The desk of Jonathan Sims, head archivist of the Magnus Institute, was empty. He had processed all his statements for the day, there was no new information on Jane Prentiss to sort through from the archival assistants, and the phrases of Jonathan’s other readings had long since begun blurring into unintelligible gibberish. His ass ached. His outdated generic office chair had become too uncomfortable to sit in hours ago, the feeble cushions had given out under his weight and revealed its aluminium under-structure to his thighs. And yet there he was, opening a sealed box left by the door of his office containing new files from locked storage. With the worms about, it was obviously safer for him to be at his own flat, sinking into the embrace of his couch and eating the leftovers of last night’s take-away in front of the telly-so why was he here, about to record yet another new statement by the glow of the tarnished banker’s lamp whose presence had preceded his own tenure at the Institute?

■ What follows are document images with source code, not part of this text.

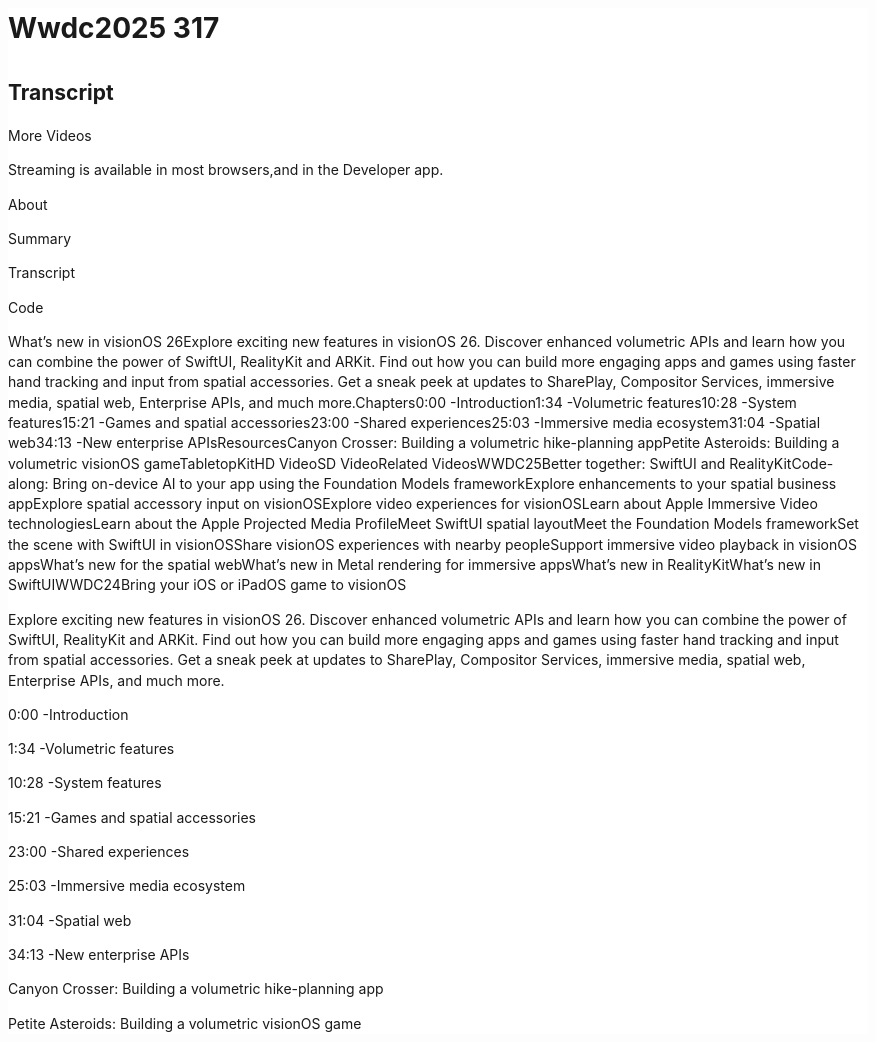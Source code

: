 # Wwdc2025 317

## Transcript

More Videos

Streaming is available in most browsers,and in the Developer app.

About

Summary

Transcript

Code

What’s new in visionOS 26Explore exciting new features in visionOS 26. Discover enhanced volumetric APIs and learn how you can combine the power of SwiftUI, RealityKit and ARKit. Find out how you can build more engaging apps and games using faster hand tracking and input from spatial accessories. Get a sneak peek at updates to SharePlay, Compositor Services, immersive media, spatial web, Enterprise APIs, and much more.Chapters0:00 -Introduction1:34 -Volumetric features10:28 -System features15:21 -Games and spatial accessories23:00 -Shared experiences25:03 -Immersive media ecosystem31:04 -Spatial web34:13 -New enterprise APIsResourcesCanyon Crosser: Building a volumetric hike-planning appPetite Asteroids: Building a volumetric visionOS gameTabletopKitHD VideoSD VideoRelated VideosWWDC25Better together: SwiftUI and RealityKitCode-along: Bring on-device AI to your app using the Foundation Models frameworkExplore enhancements to your spatial business appExplore spatial accessory input on visionOSExplore video experiences for visionOSLearn about Apple Immersive Video technologiesLearn about the Apple Projected Media ProfileMeet SwiftUI spatial layoutMeet the Foundation Models frameworkSet the scene with SwiftUI in visionOSShare visionOS experiences with nearby peopleSupport immersive video playback in visionOS appsWhat’s new for the spatial webWhat’s new in Metal rendering for immersive appsWhat’s new in RealityKitWhat’s new in SwiftUIWWDC24Bring your iOS or iPadOS game to visionOS

Explore exciting new features in visionOS 26. Discover enhanced volumetric APIs and learn how you can combine the power of SwiftUI, RealityKit and ARKit. Find out how you can build more engaging apps and games using faster hand tracking and input from spatial accessories. Get a sneak peek at updates to SharePlay, Compositor Services, immersive media, spatial web, Enterprise APIs, and much more.

0:00 -Introduction

1:34 -Volumetric features

10:28 -System features

15:21 -Games and spatial accessories

23:00 -Shared experiences

25:03 -Immersive media ecosystem

31:04 -Spatial web

34:13 -New enterprise APIs

Canyon Crosser: Building a volumetric hike-planning app

Petite Asteroids: Building a volumetric visionOS game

As he pondered this question, something began to stir at the other side of the hall. Jonathan was the type of man who startled easily when disturbed while doing any task requiring his concentration. In college, this trait had been a joke for the less charitable of his acquaintances, and, for the more empathic, the cause for adopting strict approach protocols. If you had to approach young Jonathan Sims while he was buried in a textbook at the library, perhaps to ask him for notes you missed or just to say hi, the proper etiquette was as such: adopt a heavy tread while walking at least 3 meters in advance of your approach, then, try an elaborate set of gestures and waves to disturb the air around him, and, only if all else fails, resort to the shoulder tap – but beware of the inevitable jump and yelp that followed. Jon had never been able to shake whatever it was that wound his insides so tightly during his quiet hours, and working at the institute had not done this trait of his any favours.

This volatile reflex had been triggered in full force when Martin stumbled in wearing nothing but his boxer shorts. Jon clutched at his collar, wind moving from his lungs to his throat in a shout that escaped his mouth before it reached his conscience. The anger that burned red-hot in his face was a defense mechanism that came to him like a knee goes swinging when hit by a hammer. He was out of control and left to deal with the fallout.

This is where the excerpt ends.